* TASK DETAILS *
Word for word, restate the records from their first line through the line with "本章目前为止思考了来自于块的", both ends included; omit each picture.

++++ PROVIDED RECORDS ++++

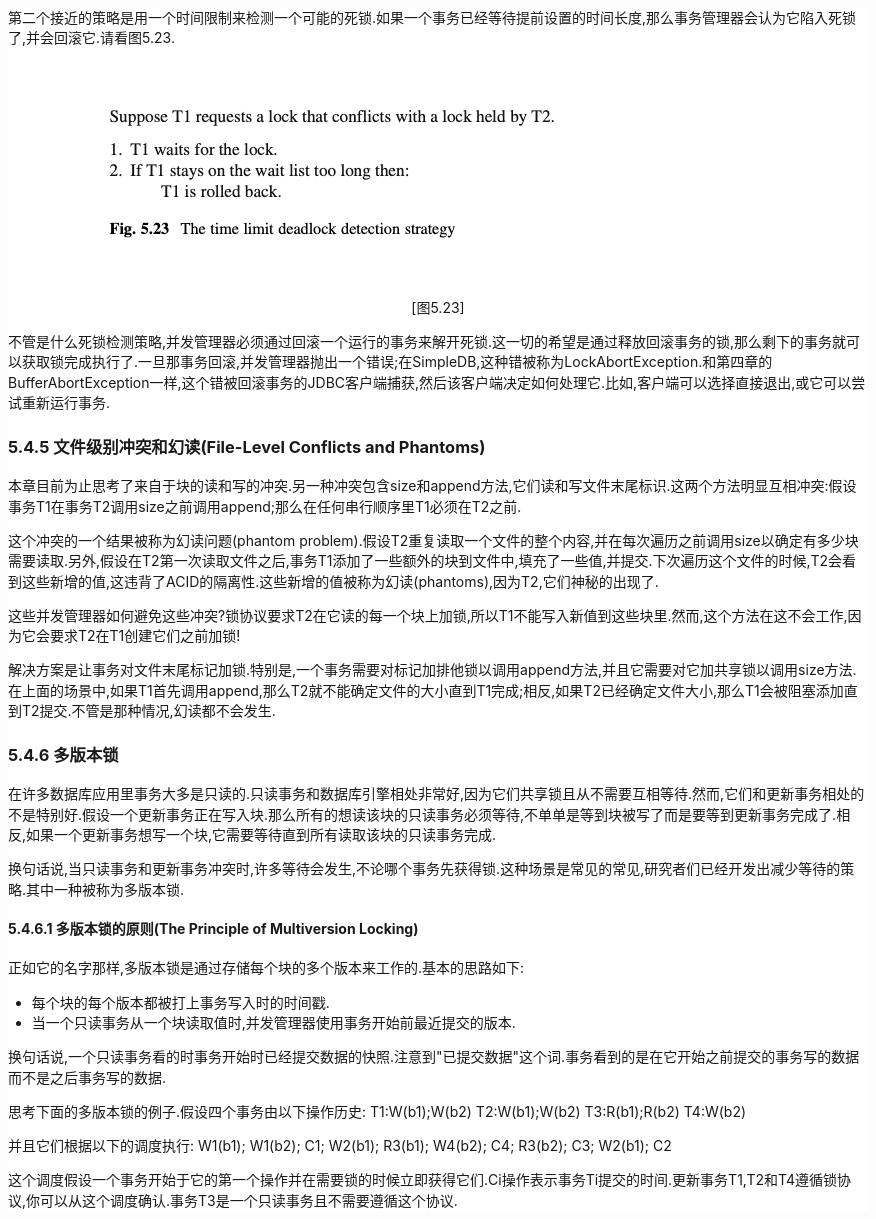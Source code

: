 第二个接近的策略是用一个时间限制来检测一个可能的死锁.如果一个事务已经等待提前设置的时间长度,那么事务管理器会认为它陷入死锁了,并会回滚它.请看图5.23.

![](./img/5.23.png)
<div align="center">[图5.23]</div>

不管是什么死锁检测策略,并发管理器必须通过回滚一个运行的事务来解开死锁.这一切的希望是通过释放回滚事务的锁,那么剩下的事务就可以获取锁完成执行了.一旦那事务回滚,并发管理器抛出一个错误;在SimpleDB,这种错被称为LockAbortException.和第四章的BufferAbortException一样,这个错被回滚事务的JDBC客户端捕获,然后该客户端决定如何处理它.比如,客户端可以选择直接退出,或它可以尝试重新运行事务.

### 5.4.5 文件级别冲突和幻读(File-Level Conflicts and Phantoms)
本章目前为止思考了来自于块的读和写的冲突.另一种冲突包含size和append方法,它们读和写文件末尾标识.这两个方法明显互相冲突:假设事务T1在事务T2调用size之前调用append;那么在任何串行顺序里T1必须在T2之前.

这个冲突的一个结果被称为幻读问题(phantom problem).假设T2重复读取一个文件的整个内容,并在每次遍历之前调用size以确定有多少块需要读取.另外,假设在T2第一次读取文件之后,事务T1添加了一些额外的块到文件中,填充了一些值,并提交.下次遍历这个文件的时候,T2会看到这些新增的值,这违背了ACID的隔离性.这些新增的值被称为幻读(phantoms),因为T2,它们神秘的出现了.

这些并发管理器如何避免这些冲突?锁协议要求T2在它读的每一个块上加锁,所以T1不能写入新值到这些块里.然而,这个方法在这不会工作,因为它会要求T2在T1创建它们之前加锁!

解决方案是让事务对文件末尾标记加锁.特别是,一个事务需要对标记加排他锁以调用append方法,并且它需要对它加共享锁以调用size方法.在上面的场景中,如果T1首先调用append,那么T2就不能确定文件的大小直到T1完成;相反,如果T2已经确定文件大小,那么T1会被阻塞添加直到T2提交.不管是那种情况,幻读都不会发生.

### 5.4.6 多版本锁
在许多数据库应用里事务大多是只读的.只读事务和数据库引擎相处非常好,因为它们共享锁且从不需要互相等待.然而,它们和更新事务相处的不是特别好.假设一个更新事务正在写入块.那么所有的想读该块的只读事务必须等待,不单单是等到块被写了而是要等到更新事务完成了.相反,如果一个更新事务想写一个块,它需要等待直到所有读取该块的只读事务完成.

换句话说,当只读事务和更新事务冲突时,许多等待会发生,不论哪个事务先获得锁.这种场景是常见的常见,研究者们已经开发出减少等待的策略.其中一种被称为多版本锁.

#### 5.4.6.1 多版本锁的原则(The Principle of Multiversion Locking)
正如它的名字那样,多版本锁是通过存储每个块的多个版本来工作的.基本的思路如下:
*	每个块的每个版本都被打上事务写入时的时间戳.
*	当一个只读事务从一个块读取值时,并发管理器使用事务开始前最近提交的版本.

换句话说,一个只读事务看的时事务开始时已经提交数据的快照.注意到"已提交数据"这个词.事务看到的是在它开始之前提交的事务写的数据而不是之后事务写的数据.

思考下面的多版本锁的例子.假设四个事务由以下操作历史:
T1:W(b1);W(b2)
T2:W(b1);W(b2)
T3:R(b1);R(b2)
T4:W(b2)

并且它们根据以下的调度执行:
W1(b1); W1(b2); C1; W2(b1); R3(b1); W4(b2); C4; R3(b2); C3; W2(b1); C2

这个调度假设一个事务开始于它的第一个操作并在需要锁的时候立即获得它们.Ci操作表示事务Ti提交的时间.更新事务T1,T2和T4遵循锁协议,你可以从这个调度确认.事务T3是一个只读事务且不需要遵循这个协议.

++++

* REPLY *
Source code

: 第二个接近的策略是用一个时间限制来检测一个可能的死锁.如果一个事务已经等待提前设置的时间长度,那么事务管理器会认为它陷入死锁了,并会回滚它.请看图5.23.

![](./img/5.23.png)
<div align="center">[图5.23]</div>

不管是什么死锁检测策略,并发管理器必须通过回滚一个运行的事务来解开死锁.这一切的希望是通过释放回滚事务的锁,那么剩下的事务就可以获取锁完成执行了.一旦那事务回滚,并发管理器抛出一个错误;在SimpleDB,这种错被称为LockAbortException.和第四章的BufferAbortException一样,这个错被回滚事务的JDBC客户端捕获,然后该客户端决定如何处理它.比如,客户端可以选择直接退出,或它可以尝试重新运行事务.

### 5.4.5 文件级别冲突和幻读(File-Level Conflicts and Phantoms)
本章目前为止思考了来自于块的读和写的冲突.另一种冲突包含size和append方法,它们读和写文件末尾标识.这两个方法明显互相冲突:假设事务T1在事务T2调用size之前调用append;那么在任何串行顺序里T1必须在T2之前.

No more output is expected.